Action item:
Return each line of the listing that has the word "syntactic" in it.

The records:
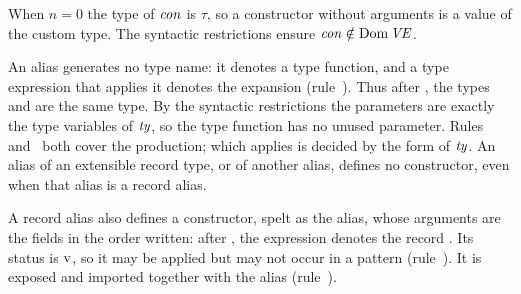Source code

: \begin{rulecomments}
 When $n = 0$ the type of $\con$ is $\tau$, so a
constructor without arguments is a value of the custom type. The syntactic
restrictions ensure $\con \notin \Dom\VE$.
\end{rulecomments}




\begin{rulecomments}
 An alias generates no type name: it denotes a type
function, and a type expression that applies it denotes the expansion
(rule~). Thus after , the types
 and  are the same type. By the syntactic restrictions the
parameters are exactly the type variables of $\ty$, so the type function has no
unused parameter. Rules~
and~ both cover the production; which applies is
decided by the form of $\ty$. An alias of an extensible record type, or of
another alias, defines no constructor, even when that alias is a record alias.

 A record alias also defines a constructor,
spelt as the alias, whose arguments are the fields in the order written: after
, the expression 
denotes the record . Its status is $\isv$, so it
may be applied but may not occur in a pattern (rule~).
It is exposed and imported together with the alias
(rule~).
\end{rulecomments}

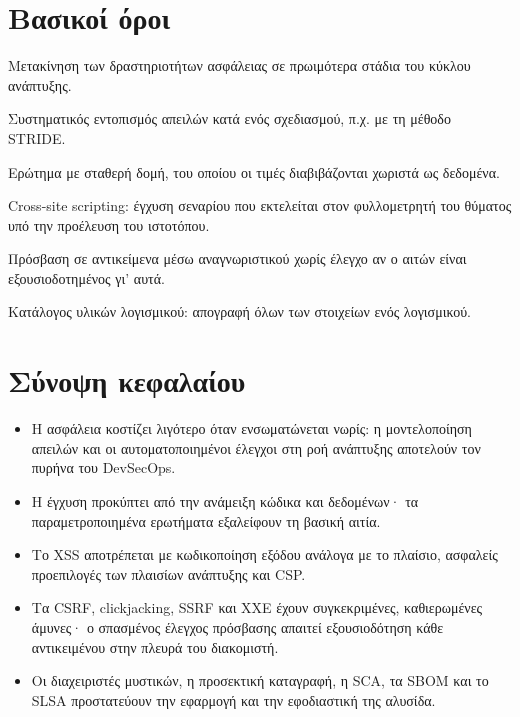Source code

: \documentclass[11pt,openany]{book}
\begin{document}
\section*{Βασικοί όροι}
\begin{description}[style=nextline,leftmargin=1.2em]
  \item[Shift-left] Μετακίνηση των δραστηριοτήτων ασφάλειας σε πρωιμότερα στάδια του κύκλου ανάπτυξης.
  \item[Μοντελοποίηση απειλών] Συστηματικός εντοπισμός απειλών κατά ενός σχεδιασμού, π.χ. με τη μέθοδο STRIDE.
  \item[Παραμετροποιημένο ερώτημα] Ερώτημα με σταθερή δομή, του οποίου οι τιμές διαβιβάζονται χωριστά ως δεδομένα.
  \item[XSS] Cross-site scripting: έγχυση σεναρίου που εκτελείται στον φυλλομετρητή του θύματος υπό την προέλευση του ιστοτόπου.
  \item[IDOR / BOLA] Πρόσβαση σε αντικείμενα μέσω αναγνωριστικού χωρίς έλεγχο αν ο αιτών είναι εξουσιοδοτημένος γι' αυτά.
  \item[SBOM] Κατάλογος υλικών λογισμικού: απογραφή όλων των στοιχείων ενός λογισμικού.
\end{description}

\section*{Σύνοψη κεφαλαίου}
\begin{itemize}
  \item Η ασφάλεια κοστίζει λιγότερο όταν ενσωματώνεται νωρίς: η μοντελοποίηση απειλών και οι αυτοματοποιημένοι έλεγχοι στη ροή ανάπτυξης αποτελούν τον πυρήνα του DevSecOps.
  \item Η έγχυση προκύπτει από την ανάμειξη κώδικα και δεδομένων· τα παραμετροποιημένα ερωτήματα εξαλείφουν τη βασική αιτία.
  \item Το XSS αποτρέπεται με κωδικοποίηση εξόδου ανάλογα με το πλαίσιο, ασφαλείς προεπιλογές των πλαισίων ανάπτυξης και CSP.
  \item Τα CSRF, clickjacking, SSRF και XXE έχουν συγκεκριμένες, καθιερωμένες άμυνες· ο σπασμένος έλεγχος πρόσβασης απαιτεί εξουσιοδότηση κάθε αντικειμένου στην πλευρά του διακομιστή.
  \item Οι διαχειριστές μυστικών, η προσεκτική καταγραφή, η SCA, τα SBOM και το SLSA προστατεύουν την εφαρμογή και την εφοδιαστική της αλυσίδα.
\end{itemize}
\end{document}
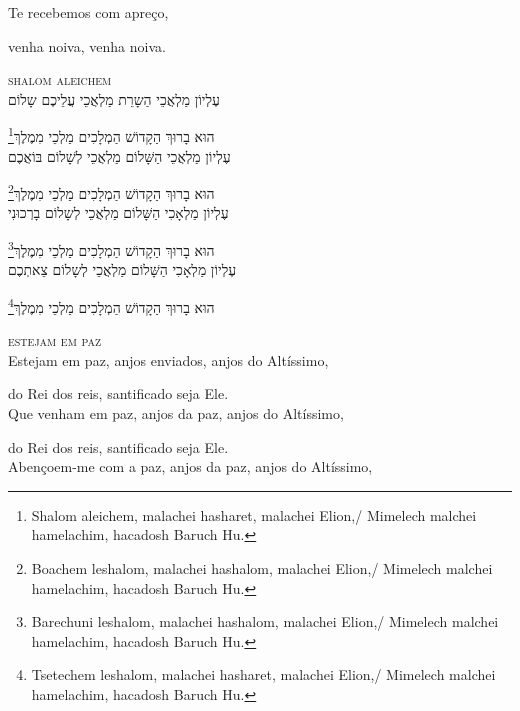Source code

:Te recebemos com apreço,

venha noiva, venha noiva.


\movetoevenpage
\raggedleft
{}

\vspace*{1cm}

\textsc{shalom aleichem}\\[15pt]

עֶלְיוֹן מַלְאֲכֵי הַשָרֵת מַלְאֲכֵי עֲלֵיכֶם שָלוֹם

\footnote{Shalom aleichem, malachei hasharet, malachei Elion,/ Mimelech malchei hamelachim, hacadosh Baruch Hu.}הוּא בָרוּךְ הַקָדוֹשׁ הַמְלָכִים מַלְכֵי מִמֶלֶךְ\\[10pt]

עֶלְיוֹן מַלְאֲכֵי הַשָּׁלוֹם מַלְאֲכֵי לְשָׁלוֹם בּוֹאֲכֶם

\footnote{Boachem leshalom, malachei hashalom, malachei Elion,/ Mimelech malchei hamelachim, hacadosh Baruch Hu.}הוּא בָרוּךְ הַקָדוֹשׁ הַמְלָכִים מַלְכֵי מִמֶלֶךְ\\[10pt]

עֶלְיוֹן מַלְאָכִי הַשָּׁלוֹם מַלְאֲכֵי לְשָלוֹם בָרְכוּנִי

\footnote{Barechuni leshalom, malachei hashalom, malachei Elion,/ Mimelech malchei hamelachim, hacadosh Baruch Hu.}הוּא בָרוּךְ הַקָדוֹשׁ הַמְלָכִים מַלְכֵי מִמֶלֶךְ\\[10pt] 

עֶלְיוֹן מַלְאָכִי הַשָּׁלוֹם מַלְאֲכֵי לְשָלוֹם צֵאתְכֶם 

\footnote{Tsetechem leshalom, malachei hasharet, malachei Elion,/ Mimelech malchei hamelachim, hacadosh Baruch Hu.}הוּא בָרוּךְ הַקָדוֹשׁ הַמְלָכִים מַלְכֵי מִמֶלֶךְ


\movetooddpage
\raggedright

\vspace*{1cm}

\textsc{estejam em paz}\\[15pt]


Estejam em paz, anjos enviados, anjos do Altíssimo,

do Rei dos reis, santificado seja Ele.\\[10pt]

Que venham em paz, anjos da paz, anjos do Altíssimo,

do Rei dos reis, santificado seja Ele.\\[10pt]

Abençoem-me com a paz, anjos da paz, anjos do Altíssimo,

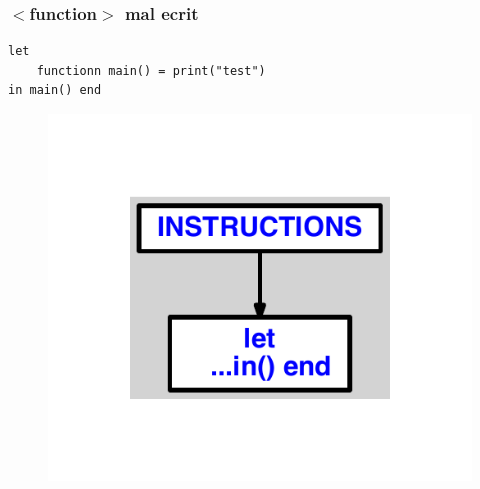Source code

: \documentclass{article}
\begin{document}
\subsubsection{$ < $function$ > $ mal ecrit}
\begin{lstlisting}
let
	functionn main() = print("test")
in main() end
\end{lstlisting}
\newpage
\begin{figure}[H]
\centering
\includegraphics[max width=\textwidth]{ast/ast_226.pdf}
\end{figure}
\newpage
\end{document}
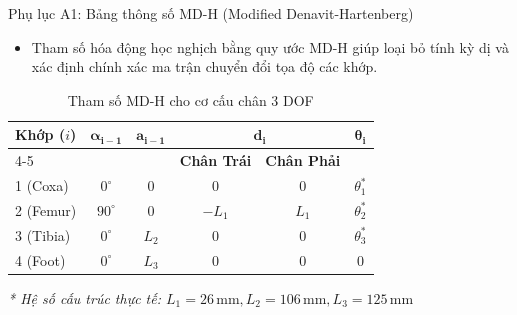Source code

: \documentclass[10pt,aspectratio=169]{beamer}
\begin{document}
\begin{frame}{Phụ lục A1: Bảng thông số MD-H (Modified Denavit-Hartenberg)}
  \begin{itemize}
      \item Tham số hóa động học nghịch bằng quy ước MD-H giúp loại bỏ tính kỳ dị và xác định chính xác ma trận chuyển đổi tọa độ các khớp.
  \end{itemize}
  \vspace{0.2cm}
  \begin{table}[htbp]
      \centering
      \caption{Tham số MD-H cho cơ cấu chân 3 DOF}
      \vspace{0.1cm}
      \def\arraystretch{1.4}
      \begin{tabular}{l c c c c c}
          \toprule
          \textbf{Khớp ($i$)} & $\boldsymbol{\alpha_{i-1}}$ & $\boldsymbol{a_{i-1}}$ & \multicolumn{2}{c}{$\boldsymbol{d_i}$} & $\boldsymbol{\theta_i}$ \\
          \cmidrule(lr){4-5}
          & & & \textbf{Chân Trái} & \textbf{Chân Phải} & \\
          \midrule
          1 (Coxa)  & $0^\circ$ & $0$   & $0$    & $0$   & $\theta_1^*$ \\
          2 (Femur) & $90^\circ$& $0$   & $-L_1$ & $L_1$ & $\theta_2^*$ \\
          3 (Tibia) & $0^\circ$ & $L_2$ & $0$    & $0$   & $\theta_3^*$ \\
          4 (Foot)  & $0^\circ$ & $L_3$ & $0$    & $0$   & $0$ \\
          \bottomrule
      \end{tabular}
  \end{table}
  {\small \textit{* Hệ số cấu trúc thực tế: $L_1=26\,\text{mm}, L_2=106\,\text{mm}, L_3=125\,\text{mm}$}}
\end{frame}
\end{document}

Answer for this exercise:
constructor without arguments is a value of the custom type. The syntactic
 and  are the same type. By the syntactic restrictions the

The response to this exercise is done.